Desde então, o mercado de meios de pagamentos global vem passando por grandes mudanças, inclusive com o surgimento de novos meios de pagamentos, como as criptomoedas, as carteiras digitais e os money transfer operators, que têm mudado a lógica de remessa de recursos para o exterior.
Os pagamentos instantâneos, em sua visão, entram dentro desse contexto. Assim, Ahouagi estima que, em cinco anos, o Pix pode ocupar 11% do mercado de meios de pagamentos eletrônicos (o equivalente a R$ 440 bilhões, sem levar em conta a inflação do período), uma fatia bem mais modesta do que os meios de pagamento instantâneos tomaram na China ou na Índia.
Nesses casos específicos, pontua o consultor, o grande sucesso do sistema se deveu ao fato de que muita gente já estava habituada a fazer pagamentos pelo celular, caso da China, ou de que parte relevante da população não usava cartões, caso da Índia.
Para Bragança, a novidade pode representar uma mudança de paradigma na cadeia de valor dos pagamentos. O Brasil, diz ele, é um dos poucos países em que a autoridade monetária (o Banco Central) se envolveu ativamente no desenvolvimento da plataforma.

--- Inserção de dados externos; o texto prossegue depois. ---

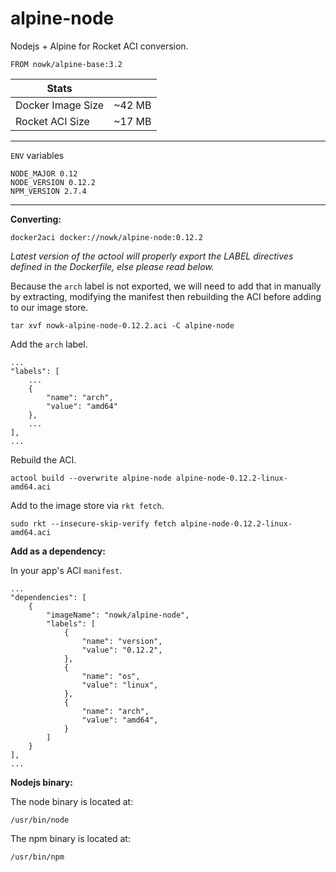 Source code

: # alpine-node

Nodejs + Alpine for Rocket ACI conversion.

    FROM nowk/alpine-base:3.2


| Stats             |         |
| ----------------- | ------- |
| Docker Image Size | ~42 MB  |
| Rocket ACI Size   | ~17 MB  |

---

`ENV` variables

    NODE_MAJOR 0.12
    NODE_VERSION 0.12.2
    NPM_VERSION 2.7.4

---

__Converting:__

    docker2aci docker://nowk/alpine-node:0.12.2

*Latest version of the actool will properly export the LABEL directives defined 
in the Dockerfile, else please read below.*

Because the `arch` label is not exported, we will need to add that in manually 
by extracting, modifying the manifest then rebuilding the ACI before adding to
our image store.

    tar xvf nowk-alpine-node-0.12.2.aci -C alpine-node

Add the `arch` label.

    ...
    "labels": [
        ...
        {
            "name": "arch",
            "value": "amd64"
        },
        ...
    ],
    ...

Rebuild the ACI.

    actool build --overwrite alpine-node alpine-node-0.12.2-linux-amd64.aci

Add to the image store via `rkt fetch`.

    sudo rkt --insecure-skip-verify fetch alpine-node-0.12.2-linux-amd64.aci

__Add as a dependency:__

In your app's ACI `manifest`.

    ...
    "dependencies": [
        {
            "imageName": "nowk/alpine-node",
            "labels": [
                {
                    "name": "version",
                    "value": "0.12.2",
                },
                {
                    "name": "os",
                    "value": "linux",
                },
                {
                    "name": "arch",
                    "value": "amd64",
                }
            ]
        }
    ],
    ...

__Nodejs binary:__

The node binary is located at:

    /usr/bin/node

The npm binary is located at:

    /usr/bin/npm
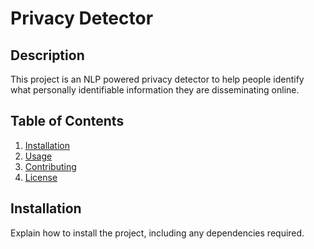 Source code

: # Privacy Detector

## Description

This project is an NLP powered privacy detector to help people identify what personally identifiable information they are disseminating online.

## Table of Contents

1. [Installation](#installation)
2. [Usage](#usage)
3. [Contributing](#contributing)
4. [License](#license)

## Installation

Explain how to install the project, including any dependencies required.
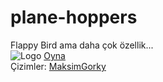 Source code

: # plane-hoppers
Flappy Bird ama daha çok özellik... \
![Logo](https://adigeweb.github.io/plane-hoppers/kaynak/logo.png)
[Oyna](https://adigeweb.github.io/plane-hoppers) \
Çizimler: [MaksimGorky](https://github.com/MaksimGorky)
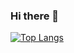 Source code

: ### Hi there 👋
[![Top Langs](https://github-readme-stats.vercel.app/api/top-langs/?username=winbo121)](https://github.com/anuraghazra/github-readme-stats)
<!--
**winbo121/winbo121** is a ✨ _special_ ✨ repository because its `README.md` (this file) appears on your GitHub profile.

Here are some ideas to get you started:

- 🔭 I’m currently working on ...
- 🌱 I’m currently learning ...
- 👯 I’m looking to collaborate on ...
- 🤔 I’m looking for help with ...
- 💬 Ask me about ...
- 📫 How to reach me: ...
- 😄 Pronouns: ...
- ⚡ Fun fact: ...
-->
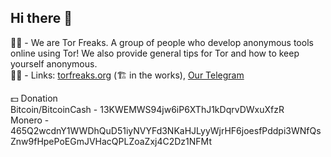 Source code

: ## Hi there 👋
🙋‍♀️ - We are Tor Freaks. A group of people who develop anonymous tools online using Tor! We also provide general tips for Tor and how to keep yourself anonymous. <br>
👩‍💻 - Links: [torfreaks.org](https://www.torfreaks.org) (🏗️ in the works), [Our Telegram](https://telegram.torfreaks.org) <br>

💵 Donation <br>
Bitcoin/BitcoinCash - 13KWEMWS94jw6iP6XThJ1kDqrvDWxuXfzR <br>
Monero - 465Q2wcdnY1WWDhQuD51iyNVYFd3NKaHJLyyWjrHF6joesfPddpi3WNfQsZnw9fHpePoEGmJVHacQPLZoaZxj4C2Dz1NFMt <br>

<!--

**Here are some ideas to get you started:**

🙋‍♀️ A short introduction - what is your organization all about?
🌈 Contribution guidelines - how can the community get involved?
👩‍💻 Useful resources - where can the community find your docs? Is there anything else the community should know?
🍿 Fun facts - what does your team eat for breakfast?
🧙 Remember, you can do mighty things with the power of [Markdown](https://docs.github.com/github/writing-on-github/getting-started-with-writing-and-formatting-on-github/basic-writing-and-formatting-syntax)
-->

A chance de que ele ganhe escala, nesse sentido, é grande.
Em países como os Estados Unidos, por exemplo, a rede de pagamentos instantâneos foi instituído por iniciativa de um grupo de empresas.
Qual o interesse da autoridade monetária?
O Pix, diz Ahouagi, é mais uma etapa da agenda de competitividade do BC — a mesma que quebrou o monopólio das maquininhas em 2009, que visa estimular a concorrência diminuir os custos de transação no país.
Além disso, a autoridade monetária também conta com a vantagem de que essa modalidade dá maior visibilidade às transações (especialmente àquelas que antes eram feitas com dinheiro em espécie), com rastreamento de ponta a ponta.
“Isso ajuda a reduzir a informalidade, a evasão de divisas, e a aumentar regularização do sistema”, afirma.
Segurança
Em um país cheio de modalidades cada vez mais criativas de cibercrime, a segurança é uma questão chave para a plataforma.
Bragança recorda que não houve uma padronização por parte do Banco Central. A questão da segurança é de competência das instituições financeiras. A lógica é a mesma das demais transações bancárias: os sistemas de mitigação de risco e as barreiras antifraude variam de uma empresa para outra.
No caso do Pix, por exemplo, além da segurança dos próprios aplicativos das instituições financeiras, elas podem colocar outras camadas — como, por exemplo, um limite máximo para realização de operação com o pagamento instantâneo.
O especialista alerta, contudo, que provavelmente devem aparecer casos de fraude, assim como acontece com praticamente todas as modalidades de pagamentos. “É o ciclo de vida de qualquer operação. É uma jornada de aprendizado.”
E deve-se ficar atento não apenas à possibilidade de golpes, mas também de erros cometidos pelos próprios clientes. Como o Pix é instantâneo, uma transferência ou um pagamento feitos por engano não têm garantia de ressarcimento.
Também ficará a cargo de cada instituição decidir como vão lidar com essas situações.